- Born: 1684 Tekmeh Dash, Eastern Azerbaijan, Iran
- Died: 1760 (aged 75–76) Shamakhi, Shirvan (modern-day Azerbaijan)
- Occupation: Poet

= Khasta Qasim =

Khasta Qasim (Xəstə Qasım, خسته قاسم: 1684–1760) – was an Iranian Azerbaijani poet of Azerbaijani literature. Khasta Qasim was one of the best Azerbaijani-language poets; he was also a mystic, ashik, and philosopher in the era of Afsharid Iran (18th century), popularly known as Dada and Gasim.

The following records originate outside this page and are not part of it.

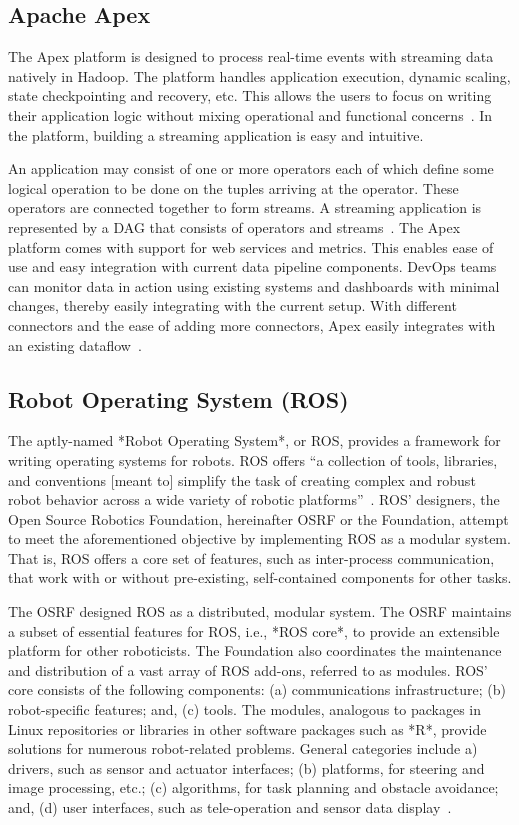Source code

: {\subsection{Apache Apex}

The Apex platform is designed to process real-time events with
streaming data natively in Hadoop. The platform handles application
execution, dynamic scaling, state checkpointing and recovery,
etc. This allows the users to focus on writing their application logic
without mixing operational and functional
concerns~\cite{apache-apex}. In the platform, building a streaming
application is easy and intuitive.

An application may consist of one or more operators each of which
define some logical operation to be done on the tuples arriving at the
operator. These operators are connected together to form streams. A
streaming application is represented by a DAG that consists of
operators and streams~\cite{apex-operators}. The Apex platform comes
with support for web services and metrics. This enables ease of use
and easy integration with current data pipeline components. DevOps
teams can monitor data in action using existing systems and dashboards
with minimal changes, thereby easily integrating with the current
setup. With different connectors and the ease of adding more
connectors, Apex easily integrates with an existing
dataflow~\cite{apex-ease}.

\subsection{Robot Operating System (ROS)}

The aptly-named *Robot Operating System*, or ROS, provides a framework
for writing operating systems for robots.  ROS offers ``a collection
of tools, libraries, and conventions [meant to] simplify the task of
creating complex and robust robot behavior across a wide variety of
robotic platforms''~\cite{www-ros-about}. ROS' designers, the Open
Source Robotics Foundation, hereinafter OSRF or the Foundation,
attempt to meet the aforementioned objective by implementing ROS as a
modular system.  That is, ROS offers a core set of features, such as
inter-process communication, that work with or without pre-existing,
self-contained components for other tasks.

The OSRF designed ROS as a distributed, modular system.  The OSRF
maintains a subset of essential features for ROS, i.e., *ROS core*, to
provide an extensible platform for other roboticists.  The Foundation
also coordinates the maintenance and distribution of a vast array of
ROS add-ons, referred to as modules.  ROS' core consists of the
following components: (a) communications infrastructure; (b)
robot-specific features; and, (c) tools.  The modules, analogous to
packages in Linux repositories or libraries in other software packages
such as *R*, provide solutions for numerous robot-related problems.
General categories include a) drivers, such as sensor and actuator
interfaces; (b) platforms, for steering and image processing, etc.;
(c) algorithms, for task planning and obstacle avoidance; and, (d)
user interfaces, such as tele-operation and sensor data
display~\cite{www-software-categories}.


}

Khasta Gasim was born about 1680 in the village of Tikmedash, near Tabriz in one of the most educated families in Tabriz, which is evident from the preserved poetic heritage of the poet. In the 17th century, such forms of folk art, as Ashik poetry and art were widely distributed not only in Tabriz, but also in the surrounding area. Since childhood, Gasim was interested in poetry. He learned the Arabic and Persian languages and mastered the arts of poetry, philosophy, history, Islam, and astronomy. Gasim also studied the literary heritage of Fuzûlî, and thought of himself as his descendant.

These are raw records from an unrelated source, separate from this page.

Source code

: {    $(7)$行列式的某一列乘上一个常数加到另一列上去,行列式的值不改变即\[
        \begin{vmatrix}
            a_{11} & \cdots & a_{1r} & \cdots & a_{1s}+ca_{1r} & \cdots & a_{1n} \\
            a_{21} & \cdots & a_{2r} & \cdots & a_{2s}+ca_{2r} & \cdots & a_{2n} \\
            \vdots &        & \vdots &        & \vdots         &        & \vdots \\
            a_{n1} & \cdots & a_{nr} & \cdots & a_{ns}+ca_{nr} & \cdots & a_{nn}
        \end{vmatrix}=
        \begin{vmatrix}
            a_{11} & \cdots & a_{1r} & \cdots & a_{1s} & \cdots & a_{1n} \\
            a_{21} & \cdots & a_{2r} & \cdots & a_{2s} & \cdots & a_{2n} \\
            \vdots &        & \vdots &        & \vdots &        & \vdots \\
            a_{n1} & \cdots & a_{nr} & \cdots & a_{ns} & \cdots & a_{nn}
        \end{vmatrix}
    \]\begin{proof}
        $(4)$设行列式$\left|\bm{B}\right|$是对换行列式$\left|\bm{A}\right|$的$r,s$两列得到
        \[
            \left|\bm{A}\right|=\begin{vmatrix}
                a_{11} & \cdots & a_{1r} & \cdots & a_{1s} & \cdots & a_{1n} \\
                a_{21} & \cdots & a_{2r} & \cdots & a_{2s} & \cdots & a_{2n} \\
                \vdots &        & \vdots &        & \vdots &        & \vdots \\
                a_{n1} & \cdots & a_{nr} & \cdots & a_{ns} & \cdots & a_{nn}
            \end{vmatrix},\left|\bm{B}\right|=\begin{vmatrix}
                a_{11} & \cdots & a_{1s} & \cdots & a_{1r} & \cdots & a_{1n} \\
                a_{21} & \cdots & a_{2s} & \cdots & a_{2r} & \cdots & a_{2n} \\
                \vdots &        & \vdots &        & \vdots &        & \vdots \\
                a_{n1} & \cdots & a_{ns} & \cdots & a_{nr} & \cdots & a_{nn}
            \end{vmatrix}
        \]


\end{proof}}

Gasim studied the experience of previous masters such as Dede Korkut, Shirvanly mall Gasim, Gharib, Ashiq Qurbani, Ashik Abbas Tufarqanlı, creating poetry, and took part in polishing and improving the linguistic and stylistic delivery of the Epic of Koroghlu. In connection with the invasion in 1734 the troops of Nadir Shah and the conquest of Tabriz, many poets and their families were evicted.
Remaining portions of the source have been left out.